This is going to be a terribly vague bug report, of a bug that I can't
reproduce on demand (at least not yet). I'll see if I can bang on this
over the 4th of July weekend and create a reproducible scenario, but
until then, I want to at least get *something* in writing that other
people can see. So, here goes...
When I run 2.5.73-mm[123] on a Mandrake Cooker system here, it generally
runs fine. However, when I run "urpmi --auto-select" to upgrade the
packages to the latest versions, rpm tends to freeze up during
installation of one of the packages.
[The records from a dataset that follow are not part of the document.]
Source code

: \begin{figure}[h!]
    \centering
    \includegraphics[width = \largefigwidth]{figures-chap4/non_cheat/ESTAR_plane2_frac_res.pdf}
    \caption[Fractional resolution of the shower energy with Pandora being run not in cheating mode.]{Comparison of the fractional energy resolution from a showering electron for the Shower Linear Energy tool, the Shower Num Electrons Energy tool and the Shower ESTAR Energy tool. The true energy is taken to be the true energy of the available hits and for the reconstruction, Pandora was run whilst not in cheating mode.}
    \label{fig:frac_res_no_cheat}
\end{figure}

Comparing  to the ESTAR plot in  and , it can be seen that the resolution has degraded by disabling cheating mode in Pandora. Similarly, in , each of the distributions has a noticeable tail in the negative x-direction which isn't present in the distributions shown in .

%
This did not seem to happen with
2.5.70-mm9, which was the kernel I ran before 2.5.73-mm1.
(It doesn't seem to be happening with 2.5.74 either, although I think
it's really too soon to say for sure.)
ps shows a process (an rpm process, IIRC) stuck in the D state.
The most unusual aspect of this system is that it's using loopback root.
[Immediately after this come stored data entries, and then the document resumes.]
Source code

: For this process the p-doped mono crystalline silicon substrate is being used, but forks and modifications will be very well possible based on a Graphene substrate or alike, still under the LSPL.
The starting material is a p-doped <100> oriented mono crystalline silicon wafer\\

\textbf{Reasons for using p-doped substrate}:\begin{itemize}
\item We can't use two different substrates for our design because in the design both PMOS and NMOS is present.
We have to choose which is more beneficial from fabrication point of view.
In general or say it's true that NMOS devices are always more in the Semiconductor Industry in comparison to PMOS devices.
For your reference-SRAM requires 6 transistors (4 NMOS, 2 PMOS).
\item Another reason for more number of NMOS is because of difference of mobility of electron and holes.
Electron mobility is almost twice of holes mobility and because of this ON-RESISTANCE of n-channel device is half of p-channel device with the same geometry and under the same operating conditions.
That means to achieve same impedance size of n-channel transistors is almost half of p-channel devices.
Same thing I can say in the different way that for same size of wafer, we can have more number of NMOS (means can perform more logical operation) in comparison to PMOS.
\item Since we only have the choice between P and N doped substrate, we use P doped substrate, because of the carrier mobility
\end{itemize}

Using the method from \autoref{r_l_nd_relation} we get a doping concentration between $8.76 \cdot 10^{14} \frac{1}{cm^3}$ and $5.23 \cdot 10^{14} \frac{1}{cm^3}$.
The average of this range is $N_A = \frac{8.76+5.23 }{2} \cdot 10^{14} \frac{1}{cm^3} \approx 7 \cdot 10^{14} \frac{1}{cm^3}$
The root filesystem is ReiserFS, contained within a file on a FAT32
partition.
I'll try to make this happen in a more controlled environment soon...
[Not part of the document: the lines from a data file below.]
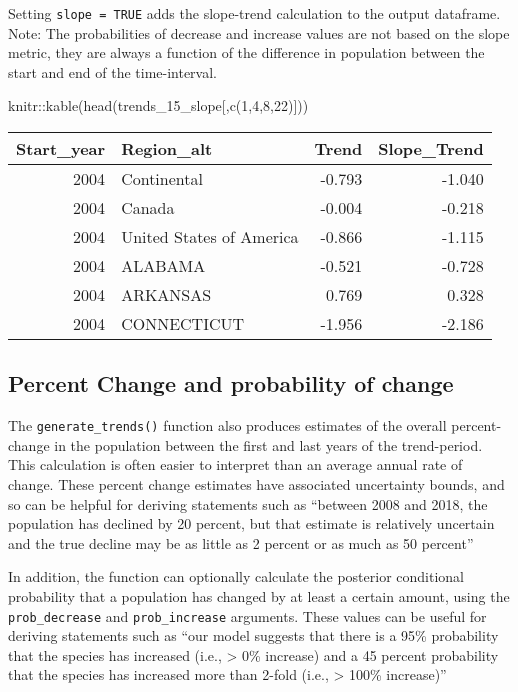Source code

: \documentclass[
]{book}
\newenvironment{Shaded}{\begin{snugshade}}{\end{snugshade}}
\newcommand{\DecValTok}[1]{\textcolor[rgb]{0.00,0.00,0.81}{#1}}
\newcommand{\FunctionTok}[1]{\textcolor[rgb]{0.00,0.00,0.00}{#1}}
\newcommand{\NormalTok}[1]{#1}
\newcommand{\SpecialCharTok}[1]{\textcolor[rgb]{0.00,0.00,0.00}{#1}}
\begin{document}
Setting \texttt{slope\ =\ TRUE} adds the slope-trend calculation to the output dataframe. Note: The probabilities of decrease and increase values are not based on the slope metric, they are always a function of the difference in population between the start and end of the time-interval.

\begin{Shaded}
\begin{Highlighting}[]
\NormalTok{knitr}\SpecialCharTok{::}\FunctionTok{kable}\NormalTok{(}\FunctionTok{head}\NormalTok{(trends\_15\_slope[,}\FunctionTok{c}\NormalTok{(}\DecValTok{1}\NormalTok{,}\DecValTok{4}\NormalTok{,}\DecValTok{8}\NormalTok{,}\DecValTok{22}\NormalTok{)]))}
\end{Highlighting}
\end{Shaded}

\begin{tabular}{r|l|r|r}
\hline
Start\_year & Region\_alt & Trend & Slope\_Trend\\
\hline
2004 & Continental & -0.793 & -1.040\\
\hline
2004 & Canada & -0.004 & -0.218\\
\hline
2004 & United States of America & -0.866 & -1.115\\
\hline
2004 & ALABAMA & -0.521 & -0.728\\
\hline
2004 & ARKANSAS & 0.769 & 0.328\\
\hline
2004 & CONNECTICUT & -1.956 & -2.186\\
\hline
\end{tabular}

\hypertarget{percent-change-and-probability-of-change}{%
\subsection{Percent Change and probability of change}\label{percent-change-and-probability-of-change}}

The \texttt{generate\_trends()} function also produces estimates of the overall percent-change in the population between the first and last years of the trend-period. This calculation is often easier to interpret than an average annual rate of change. These percent change estimates have associated uncertainty bounds, and so can be helpful for deriving statements such as ``between 2008 and 2018, the population has declined by 20 percent, but that estimate is relatively uncertain and the true decline may be as little as 2 percent or as much as 50 percent''

In addition, the function can optionally calculate the posterior conditional probability that a population has changed by at least a certain amount, using the \texttt{prob\_decrease} and \texttt{prob\_increase} arguments. These values can be useful for deriving statements such as ``our model suggests that there is a 95\% probability that the species has increased (i.e., \textgreater{} 0\% increase) and a 45 percent probability that the species has increased more than 2-fold (i.e., \textgreater{} 100\% increase)''
\end{document}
-Barry K. Nathan <[email protected]>
On Thu, Jul 03, 2003 at 02:05:41AM -0700, Barry K. Nathan wrote:
> When I run 2.5.73-mm[123] on a Mandrake Cooker system here, it generally
> runs fine. However, when I run "urpmi --auto-select" to upgrade the
> packages to the latest versions, rpm tends to freeze up during
> installation of one of the packages. This did not seem to happen with
> 2.5.70-mm9, which was the kernel I ran before 2.5.73-mm1.
[snip]
I've figured things out a bit more and filed a Bugzilla report:
http://bugme.osdl.org/show_bug.cgi?id=877
-Barry K. Nathan <[email protected]>
Hi Barry,
How repeatable are the freezes? Would you be able to get a new
kernel, and capture a sysrq-T trace once the system has frozen?
Then would you try booting with elevator=deadline and see if you
can get it to freeze?
Thanks
Nick
Barry K. Nathan wrote:
>On Thu, Jul 03, 2003 at 02:05:41AM -0700, Barry K. Nathan wrote:
>
>>When I run 2.5.73-mm[123] on a Mandrake Cooker system here, it generally
>>runs fine. However, when I run "urpmi --auto-select" to upgrade the
>>packages to the latest versions, rpm tends to freeze up during
>>installation of one of the packages. This did not seem to happen with
>>2.5.70-mm9, which was the kernel I ran before 2.5.73-mm1.
>>
>[snip]
>
>I've figured things out a bit more and filed a Bugzilla report:
>http://bugme.osdl.org/show_bug.cgi?id=877
>
>-Barry K. Nathan <[email protected]>
>-
>To unsubscribe from this list: send the line "unsubscribe linux-kernel" in
>the body of a message to [email protected]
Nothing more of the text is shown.